ITT had nothing to do with this one. It was simple bad tactics from GB... Imagine letting Froome get away in the break to attack on lap 8 or Millar in the break to go for the long sprint. They had options but decided to pick the one that had the biggest target on his chest.


----------



## thechriswebb (Nov 21, 2008)

They rode this race just like Sky rode stages of the TDF. They were able to dominate under those conditions but this was much more like a classics race, which can be won by smart aggressive opportunistic racing. US Postal-style team dominance doesn't necessarily win this sort of race. The Brits have had a hell of a year and they should be proud of it but it seems like a majority of people weren't even considering the possibility that Cavendish could lose this race. I feel like I'm detecting a sense of "what went wrong?" from the Brits as far as trying to figure out what spoiled a race that they obviously _should_ have won. The scenario was actually classic and the way that everything worked out made sense. Though he has had some success on hard courses, this course wasn't really particularly suited to Cavendish. It wasn't suited to pacing and cooperation between large 9 person mega sprint teams like Sky and Lotto in the Tour de France. It is silly for them to get butt hurt about the whole world racing against them...... The whole world was racing against them. They were racing against each other. This race was composed of small nation-based teams that each had the goal of getting someone from their country to win. It wasn't a stage in a Grand Tour where large cooperating team systems scratch each-other's backs in exchange for favors later. A dayum good breakaway got up the road with names like Gilbert, LL Sanchez, Chavanel, Cancellara, Vinokourov, and O'Grady in it. The one way that Cavendish was going to really be able to win this race was to chase and get into that breakaway himself, which wasn't happening. Of course the Australians weren't helping chase. They had a good guy in the breakaway. Most of the other major nations had people in the breakaway but Britain did not. They wanted a sprint finish in a classics style race and were left scratching their heads when it didn't work out for them. I'm actually not surprised at all that Vino won this; I almost picked him. This course suited his strengths and the type of racing that he did.


----------



## il sogno (Jul 15, 2002)

The organizers did their best to come up with a course that would favor Cavendish. 

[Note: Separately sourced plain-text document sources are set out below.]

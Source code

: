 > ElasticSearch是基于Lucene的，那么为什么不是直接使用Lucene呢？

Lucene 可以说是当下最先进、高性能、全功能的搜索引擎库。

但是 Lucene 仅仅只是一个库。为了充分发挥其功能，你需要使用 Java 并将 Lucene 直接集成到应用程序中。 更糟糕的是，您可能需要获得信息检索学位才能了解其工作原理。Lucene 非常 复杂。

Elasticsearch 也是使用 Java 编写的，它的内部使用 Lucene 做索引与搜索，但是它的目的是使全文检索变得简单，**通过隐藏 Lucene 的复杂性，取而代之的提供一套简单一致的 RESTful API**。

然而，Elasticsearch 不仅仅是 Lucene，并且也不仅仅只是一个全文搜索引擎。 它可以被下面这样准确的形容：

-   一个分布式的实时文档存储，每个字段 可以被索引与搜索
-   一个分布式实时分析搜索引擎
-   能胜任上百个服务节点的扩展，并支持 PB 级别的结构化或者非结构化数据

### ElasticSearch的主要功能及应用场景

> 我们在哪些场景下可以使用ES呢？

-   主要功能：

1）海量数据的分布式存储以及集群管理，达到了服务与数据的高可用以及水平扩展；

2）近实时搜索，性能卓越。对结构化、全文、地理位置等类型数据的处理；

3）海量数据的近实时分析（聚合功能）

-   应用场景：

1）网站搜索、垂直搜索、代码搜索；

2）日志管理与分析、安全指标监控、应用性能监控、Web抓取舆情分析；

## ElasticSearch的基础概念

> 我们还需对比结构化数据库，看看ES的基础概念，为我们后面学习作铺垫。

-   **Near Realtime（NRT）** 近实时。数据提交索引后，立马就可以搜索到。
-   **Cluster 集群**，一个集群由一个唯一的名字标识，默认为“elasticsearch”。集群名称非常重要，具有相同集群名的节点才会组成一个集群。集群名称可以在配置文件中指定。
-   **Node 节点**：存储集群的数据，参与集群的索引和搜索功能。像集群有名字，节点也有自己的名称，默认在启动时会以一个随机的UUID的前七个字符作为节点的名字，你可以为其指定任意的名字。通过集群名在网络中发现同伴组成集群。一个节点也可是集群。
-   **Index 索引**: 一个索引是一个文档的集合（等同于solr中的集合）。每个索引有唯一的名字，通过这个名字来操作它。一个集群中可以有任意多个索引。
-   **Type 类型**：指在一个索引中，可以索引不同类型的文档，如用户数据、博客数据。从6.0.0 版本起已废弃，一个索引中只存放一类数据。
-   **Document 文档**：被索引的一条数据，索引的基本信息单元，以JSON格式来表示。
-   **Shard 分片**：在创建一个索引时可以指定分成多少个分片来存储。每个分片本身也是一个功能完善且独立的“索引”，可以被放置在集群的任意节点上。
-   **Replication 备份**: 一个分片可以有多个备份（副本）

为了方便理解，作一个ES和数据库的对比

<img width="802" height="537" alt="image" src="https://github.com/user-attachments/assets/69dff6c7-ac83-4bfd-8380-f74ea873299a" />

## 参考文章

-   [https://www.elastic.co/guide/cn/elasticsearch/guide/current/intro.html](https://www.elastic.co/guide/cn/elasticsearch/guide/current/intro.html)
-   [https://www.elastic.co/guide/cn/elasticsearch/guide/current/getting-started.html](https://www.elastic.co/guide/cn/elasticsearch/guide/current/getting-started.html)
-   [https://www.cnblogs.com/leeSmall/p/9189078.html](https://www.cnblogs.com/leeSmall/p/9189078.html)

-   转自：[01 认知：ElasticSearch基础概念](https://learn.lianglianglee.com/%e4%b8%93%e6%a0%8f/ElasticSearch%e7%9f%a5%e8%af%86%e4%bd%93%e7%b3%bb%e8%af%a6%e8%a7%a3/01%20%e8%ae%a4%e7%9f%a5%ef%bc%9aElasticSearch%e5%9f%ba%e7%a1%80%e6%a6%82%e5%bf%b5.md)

The thing is that with a maximum of five riders on the biggest teams, and a 270km race, it was impossible for Team Great Britain to control the race. And with the "fastest man on earth" as the Team GB sprinter, there was no reason for the Germans to make more than a half hearted effort to help Team GB. 

As far as the Aussies went, Stuart O'Grady was in the break. There was no reason for them to chase.


----------



## il sogno (Jul 15, 2002)

AdamM said:


> I think it shows how much better the racing is with a limited team size. With only five riders it was costly for GB to ride tempo all day and in the end they couldn't do it. No radios helped, but the decider was that negative racing wore the team out and there was nobody in reserve. Grand tours or NRC crits, the same applies. Improve the racing by reducing the team size.


Yes! I think the Tour would be a much more open race if they cut the teams down to say, 7 riders.


----------



## cda 455 (Aug 9, 2010)

OldEndicottHiway said:


> Too bad for Fabian...I think he might've caused a different outcome. That was quite a header he took. Broken collarbone? Anyone know?


No fracture.

http://www.velonation.com/News/ID/1...ider-could-still-miss-Olympic-time-trial.aspx


This is a touching pic:
.


----------



## c_h_i_n_a_m_a_n (Mar 3, 2012)

It is a road race, and countries with a full complement of riders take advantage of the fact that they can 'try' to control a race. Clearly shows that sometimes, this does not work, which adds to the unpredictability of the sport, crashes included.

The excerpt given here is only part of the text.